#### Aim of the task
Would you count the lines below that contain the string "library" and reply with that number only?

#### Records for the task
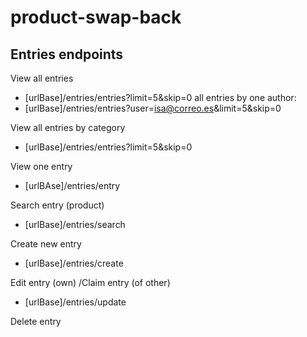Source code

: # product-swap-back

## Entries endpoints

View all entries

- [urlBase]/entries/entries?limit=5&skip=0
  all entries by one author:
- [urlBase]/entries/entries?user=isa@correo.es&limit=5&skip=0

View all entries by category

- [urlBase]/entries/entries?limit=5&skip=0

View one entry

- [urlBAse]/entries/entry

Search entry (product)

- [urlBase]/entries/search

Create new entry

- [urlBase]/entries/create

Edit entry (own) /Claim entry (of other)

- [urlBase]/entries/update

Delete entry
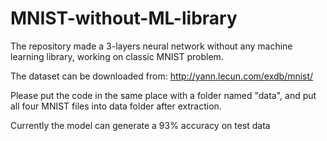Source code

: # MNIST-without-ML-library

The repository made a 3-layers neural network without any machine learning library, working on classic MNIST problem.

The dataset can be downloaded from:
http://yann.lecun.com/exdb/mnist/

Please put the code in the same place with a folder named "data", and put all four MNIST files into data folder after extraction.

Currently the model can generate a 93% accuracy on test data
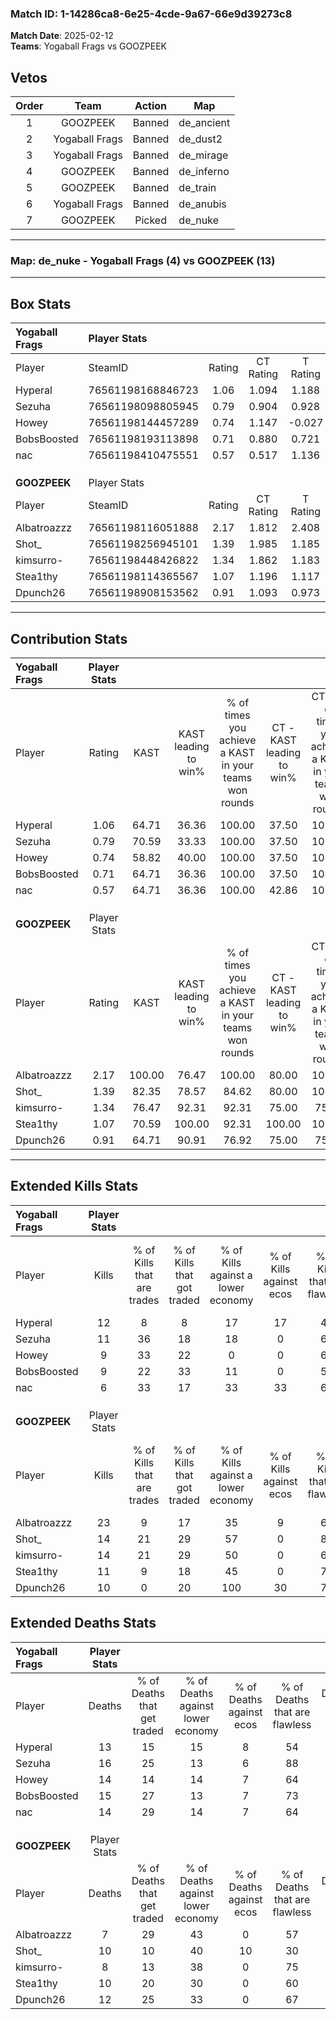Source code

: ### Match ID: 1-14286ca8-6e25-4cde-9a67-66e9d39273c8  
**Match Date**: 2025-02-12  
**Teams**: Yogaball Frags vs GOOZPEEK  

## Vetos  

| Order | Team | Action | Map |
| :---: | :--: | :----: | --- |
| 1 | GOOZPEEK | Banned | de_ancient |
| 2 | Yogaball Frags | Banned | de_dust2 |
| 3 | Yogaball Frags | Banned | de_mirage |
| 4 | GOOZPEEK | Banned | de_inferno |
| 5 | GOOZPEEK | Banned | de_train |
| 6 | Yogaball Frags | Banned | de_anubis |
| 7 | GOOZPEEK | Picked | de_nuke |

---  

### **Map**: de_nuke - Yogaball Frags (4) vs GOOZPEEK (13)  
---  

## Box Stats  

| **Yogaball Frags** | Player Stats      |        |           |          |        |       |       |         |        |      |     |
| :- | :- | :-: | :-: | :-: | :-: | :-: | :-: | :-: | :-: | :-: | :-: |
| Player             | SteamID           | Rating | CT Rating | T Rating |  KAST  |  ADR  | Kills | Assists | Deaths | K/D  | HS% |
| Hyperal            | 76561198168846723 |  1.06  |   1.094   |  1.188   | 64.71  | 93.6  |  12   |    4    |   13   | 0.92 | 50  |
| Sezuha             | 76561198098805945 |  0.79  |   0.904   |  0.928   | 70.59  | 45.2  |  11   |    1    |   16   | 0.69 | 63  |
| Howey              | 76561198144457289 |  0.74  |   1.147   |  -0.027  | 58.82  | 64.4  |   9   |    4    |   14   | 0.64 | 22  |
| BobsBoosted        | 76561198193113898 |  0.71  |   0.880   |  0.721   | 64.71  | 54.6  |   9   |    2    |   15   | 0.60 | 44  |
| nac                | 76561198410475551 |  0.57  |   0.517   |  1.136   | 64.71  | 43.1  |   6   |    5    |   14   | 0.43 | 33  |
|                    |                   |        |           |          |        |       |       |         |        |      |     |
|                    |                   |        |           |          |        |       |       |         |        |      |     |
|                    |                   |        |           |          |        |       |       |         |        |      |     |
| **GOOZPEEK**       | Player Stats      |        |           |          |        |       |       |         |        |      |     |
| Player             | SteamID           | Rating | CT Rating | T Rating |  KAST  |  ADR  | Kills | Assists | Deaths | K/D  | HS% |
| Albatroazzz        | 76561198116051888 |  2.17  |   1.812   |  2.408   | 100.00 | 127.9 |  23   |    3    |   7    | 3.29 | 69  |
| Shot_              | 76561198256945101 |  1.39  |   1.985   |  1.185   | 82.35  | 93.1  |  14   |    5    |   10   | 1.40 | 42  |
| kimsurro-          | 76561198448426822 |  1.34  |   1.862   |  1.183   | 76.47  | 74.4  |  14   |    3    |   8    | 1.75 | 57  |
| Stea1thy           | 76561198114365567 |  1.07  |   1.196   |  1.117   | 70.59  | 67.9  |  11   |    5    |   10   | 1.10 | 81  |
| Dpunch26           | 76561198908153562 |  0.91  |   1.093   |  0.973   | 64.71  | 67.9  |  10   |    5    |   12   | 0.83 | 50  |
---  

## Contribution Stats  

| **Yogaball Frags** | Player Stats |        |                      |                                                        |                           |                                                             |                          |                                                            |
| :- | :-: | :-: | :-: | :-: | :-: | :-: | :-: | :-: |
| Player             |    Rating    |  KAST  | KAST leading to win% | % of times you achieve a KAST in your teams won rounds | CT - KAST leading to win% | CT - % of times you achieve a KAST in your teams won rounds | T - KAST leading to win% | T - % of times you achieve a KAST in your teams won rounds |
| Hyperal            |     1.06     | 64.71  |        36.36         |                         100.00                         |           37.50           |                           100.00                            |          33.33           |                           100.00                           |
| Sezuha             |     0.79     | 70.59  |        33.33         |                         100.00                         |           37.50           |                           100.00                            |          25.00           |                           100.00                           |
| Howey              |     0.74     | 58.82  |        40.00         |                         100.00                         |           37.50           |                           100.00                            |          50.00           |                           100.00                           |
| BobsBoosted        |     0.71     | 64.71  |        36.36         |                         100.00                         |           37.50           |                           100.00                            |          33.33           |                           100.00                           |
| nac                |     0.57     | 64.71  |        36.36         |                         100.00                         |           42.86           |                           100.00                            |          25.00           |                           100.00                           |
|                    |              |        |                      |                                                        |                           |                                                             |                          |                                                            |
|                    |              |        |                      |                                                        |                           |                                                             |                          |                                                            |
|                    |              |        |                      |                                                        |                           |                                                             |                          |                                                            |
| **GOOZPEEK**       | Player Stats |        |                      |                                                        |                           |                                                             |                          |                                                            |
| Player             |    Rating    |  KAST  | KAST leading to win% | % of times you achieve a KAST in your teams won rounds | CT - KAST leading to win% | CT - % of times you achieve a KAST in your teams won rounds | T - KAST leading to win% | T - % of times you achieve a KAST in your teams won rounds |
| Albatroazzz        |     2.17     | 100.00 |        76.47         |                         100.00                         |           80.00           |                           100.00                            |          75.00           |                           100.00                           |
| Shot_              |     1.39     | 82.35  |        78.57         |                         84.62                          |           80.00           |                           100.00                            |          77.78           |                           77.78                            |
| kimsurro-          |     1.34     | 76.47  |        92.31         |                         92.31                          |           75.00           |                            75.00                            |          100.00          |                           100.00                           |
| Stea1thy           |     1.07     | 70.59  |        100.00        |                         92.31                          |          100.00           |                           100.00                            |          100.00          |                           88.89                            |
| Dpunch26           |     0.91     | 64.71  |        90.91         |                         76.92                          |           75.00           |                            75.00                            |          100.00          |                           77.78                            |
---  

## Extended Kills Stats  

| **Yogaball Frags** | Player Stats |                            |                            |                                    |                         |                              |                                 |                                       |                    |           |
| :- | :-: | :-: | :-: | :-: | :-: | :-: | :-: | :-: | :-: | :-: |
| Player             |    Kills     | % of Kills that are trades | % of Kills that got traded | % of Kills against a lower economy | % of Kills against ecos | % of Kills that are flawless | % of Kills that are close duels | % of Kills that are assisted by flash | Pistol Round Kills | AWP Kills |
| Hyperal            |      12      |             8              |             8              |                 17                 |           17            |              42              |                8                |                   8                   |         0          |     1     |
| Sezuha             |      11      |             36             |             18             |                 18                 |            0            |              64              |                9                |                   0                   |         0          |     1     |
| Howey              |      9       |             33             |             22             |                 0                  |            0            |              67              |               22                |                   0                   |         3          |     2     |
| BobsBoosted        |      9       |             22             |             33             |                 11                 |            0            |              56              |               22                |                   0                   |         0          |     1     |
| nac                |      6       |             33             |             17             |                 33                 |           33            |              67              |                0                |                   0                   |         0          |     0     |
|                    |              |                            |                            |                                    |                         |                              |                                 |                                       |                    |           |
|                    |              |                            |                            |                                    |                         |                              |                                 |                                       |                    |           |
|                    |              |                            |                            |                                    |                         |                              |                                 |                                       |                    |           |
| **GOOZPEEK**       | Player Stats |                            |                            |                                    |                         |                              |                                 |                                       |                    |           |
| Player             |    Kills     | % of Kills that are trades | % of Kills that got traded | % of Kills against a lower economy | % of Kills against ecos | % of Kills that are flawless | % of Kills that are close duels | % of Kills that are assisted by flash | Pistol Round Kills | AWP Kills |
| Albatroazzz        |      23      |             9              |             17             |                 35                 |            9            |              61              |                9                |                   0                   |         0          |     0     |
| Shot_              |      14      |             21             |             29             |                 57                 |            0            |              86              |                0                |                   0                   |         4          |     3     |
| kimsurro-          |      14      |             21             |             29             |                 50                 |            0            |              64              |                0                |                   0                   |         0          |     2     |
| Stea1thy           |      11      |             9              |             18             |                 45                 |            0            |              73              |                9                |                   0                   |         0          |     2     |
| Dpunch26           |      10      |             0              |             20             |                100                 |           30            |              70              |                0                |                   0                   |         0          |     0     |
## Extended Deaths Stats  

| **Yogaball Frags** | Player Stats |                             |                                   |                          |                               |                            |                           |               |
| :- | :-: | :-: | :-: | :-: | :-: | :-: | :-: | :-: |
| Player             |    Deaths    | % of Deaths that get traded | % of Deaths against lower economy | % of Deaths against ecos | % of Deaths that are flawless | % of Deaths that are close | % of Deaths while blinded | Deaths to AWP |
| Hyperal            |      13      |             15              |                15                 |            8             |              54               |             0              |             0             |       1       |
| Sezuha             |      16      |             25              |                13                 |            6             |              88               |             0              |             0             |       1       |
| Howey              |      14      |             14              |                14                 |            7             |              64               |             7              |             0             |       0       |
| BobsBoosted        |      15      |             27              |                13                 |            7             |              73               |             7              |             0             |       0       |
| nac                |      14      |             29              |                14                 |            7             |              64               |             7              |             0             |       2       |
|                    |              |                             |                                   |                          |                               |                            |                           |               |
|                    |              |                             |                                   |                          |                               |                            |                           |               |
|                    |              |                             |                                   |                          |                               |                            |                           |               |
| **GOOZPEEK**       | Player Stats |                             |                                   |                          |                               |                            |                           |               |
| Player             |    Deaths    | % of Deaths that get traded | % of Deaths against lower economy | % of Deaths against ecos | % of Deaths that are flawless | % of Deaths that are close | % of Deaths while blinded | Deaths to AWP |
| Albatroazzz        |      7       |             29              |                43                 |            0             |              57               |             14             |             0             |       0       |
| Shot_              |      10      |             10              |                40                 |            10            |              30               |             20             |             0             |       0       |
| kimsurro-          |      8       |             13              |                38                 |            0             |              75               |             13             |             0             |       2       |
| Stea1thy           |      10      |             20              |                30                 |            0             |              60               |             10             |             0             |       0       |
| Dpunch26           |      12      |             25              |                33                 |            0             |              67               |             8              |             8             |       1       |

#### Your solution
2